Lookbooks make a visual appeal to a shopper’s senses and imagination. A well-photographed and well-marketed lookbook can inspire shoppers to buy.
Lookbooks Make an Emotional Appeal
The key benefit to marketing with lookbooks is that they fire up human senses, which is an important driver behind buying decisions.
“What is shopping?” asked author Paco Underhill in his 2008 book, Why We Buy: The Science of Shopping — Updated and Revised for the Internet, the Global Consumer, and Beyond.
“I don’t mean what is buying,” Underhill wrote. “I don’t mean what is entering a public place where goods are kept until they can be exchanged for money. I definitely do not mean what is retailing, or what is commerce, or what is trade.
“Let’s speculate that shopping is more than the simple, dutiful acquisition of whatever is absolutely necessary to one’s life. …The kind of activity I mean involves a human being experiencing that portion of the world that has been deemed for sale, using her senses.”
A sensual shopper, as Underhill describes her, is engaged in the pleasure and excitement associated with choosing the products one buys. Although this experience will almost certainly be stronger in person, where a shopper may touch a fabric, smell a perfume, or even taste a truffle, the online lookbook can make just this sort of sensual — visual — appeal.
Lookbooks in Social Media
The lookbook concept has become popular on some social media sites, perhaps most notably Pinterest.

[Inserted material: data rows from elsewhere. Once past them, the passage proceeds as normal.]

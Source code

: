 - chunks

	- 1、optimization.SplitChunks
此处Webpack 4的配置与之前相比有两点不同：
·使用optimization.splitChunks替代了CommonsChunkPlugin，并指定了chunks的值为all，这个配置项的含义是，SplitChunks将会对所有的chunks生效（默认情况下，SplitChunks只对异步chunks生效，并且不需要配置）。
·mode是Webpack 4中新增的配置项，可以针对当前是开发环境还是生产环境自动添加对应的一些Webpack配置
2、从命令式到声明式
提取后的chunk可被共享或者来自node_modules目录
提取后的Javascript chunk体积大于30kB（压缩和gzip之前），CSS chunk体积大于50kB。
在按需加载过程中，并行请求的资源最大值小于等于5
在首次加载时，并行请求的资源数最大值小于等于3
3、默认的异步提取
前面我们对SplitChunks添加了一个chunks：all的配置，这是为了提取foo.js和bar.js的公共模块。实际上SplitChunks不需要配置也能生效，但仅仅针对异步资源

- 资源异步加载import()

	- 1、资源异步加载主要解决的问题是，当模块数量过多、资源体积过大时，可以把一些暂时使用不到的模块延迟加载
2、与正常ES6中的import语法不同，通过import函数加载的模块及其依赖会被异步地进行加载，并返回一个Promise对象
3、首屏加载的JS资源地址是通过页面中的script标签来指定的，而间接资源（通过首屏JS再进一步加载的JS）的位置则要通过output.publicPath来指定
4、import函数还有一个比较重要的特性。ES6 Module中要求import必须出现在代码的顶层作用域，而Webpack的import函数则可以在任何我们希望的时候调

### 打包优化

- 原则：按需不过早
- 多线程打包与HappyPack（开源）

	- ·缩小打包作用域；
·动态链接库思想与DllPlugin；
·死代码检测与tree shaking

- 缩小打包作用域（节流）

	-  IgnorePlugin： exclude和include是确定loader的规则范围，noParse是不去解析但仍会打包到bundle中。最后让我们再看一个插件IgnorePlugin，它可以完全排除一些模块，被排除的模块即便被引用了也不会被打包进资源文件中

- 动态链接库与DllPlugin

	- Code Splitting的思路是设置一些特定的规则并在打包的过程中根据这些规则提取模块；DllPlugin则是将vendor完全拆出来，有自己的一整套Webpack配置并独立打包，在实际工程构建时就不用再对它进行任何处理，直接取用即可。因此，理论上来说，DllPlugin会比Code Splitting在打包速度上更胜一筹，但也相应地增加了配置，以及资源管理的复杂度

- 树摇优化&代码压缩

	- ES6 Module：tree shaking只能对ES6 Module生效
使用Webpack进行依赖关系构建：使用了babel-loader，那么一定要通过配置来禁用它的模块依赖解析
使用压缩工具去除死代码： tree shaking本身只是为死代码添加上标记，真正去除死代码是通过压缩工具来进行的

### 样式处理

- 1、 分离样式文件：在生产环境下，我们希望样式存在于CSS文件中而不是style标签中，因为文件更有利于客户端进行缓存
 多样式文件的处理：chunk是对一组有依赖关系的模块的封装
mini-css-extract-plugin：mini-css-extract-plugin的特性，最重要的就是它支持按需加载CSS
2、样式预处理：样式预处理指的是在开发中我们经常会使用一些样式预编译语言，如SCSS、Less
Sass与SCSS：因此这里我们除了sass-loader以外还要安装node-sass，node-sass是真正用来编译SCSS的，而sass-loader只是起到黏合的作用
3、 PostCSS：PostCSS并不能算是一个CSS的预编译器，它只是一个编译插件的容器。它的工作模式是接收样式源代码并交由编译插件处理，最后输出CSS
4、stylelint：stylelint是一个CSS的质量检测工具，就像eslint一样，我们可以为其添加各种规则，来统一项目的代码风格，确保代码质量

It is common for Pinterest users to pin collections of products that represent looks. Effectively, consumers are creating wish lists like lookbooks and sharing them with friends as a form of online, group shopping.
Social media users that put together popular looks are respected, followed, and even praised in the context of the site. This peer approval may actually act as an incentive for some shoppers, to seek out looks.
“A large part of shopping involves the thrill of the chase,” wrote James A. Pooler in his book, Why We Shop: Emotional Rewards and Retail Strategies. “Everyone has had the experience of getting emotionally involved with a potential purchase and being completely absorbed in tracking down and buying a product.”
To help fuel this sort of “lookbooking” behavior, online retailers should include “Pin It” buttons on lookbooks and focus on high quality photographs rather than simple product shots.
Lookbooks on Retail Sites
Lookbooks may also help drive sales when they are placed directly on a merchant’s own website.
A particularly good approach may be to include “Shop this Look” links that let a consumer easily transition from browsing a look to buying an item.
The Abercrombie & Fitch website is an excellent example of this sort of lookbook marketing, where each page of the store’s lookbook includes an option to purchase individual items featured in the look.
Similarly, Roxy’s lookbook includes a “Shop this Look” link.
Lookbooks are collections of photographs meant to promote a product line. For online retailers, lookbooks are an opportunity to evoke an emotional response in shoppers.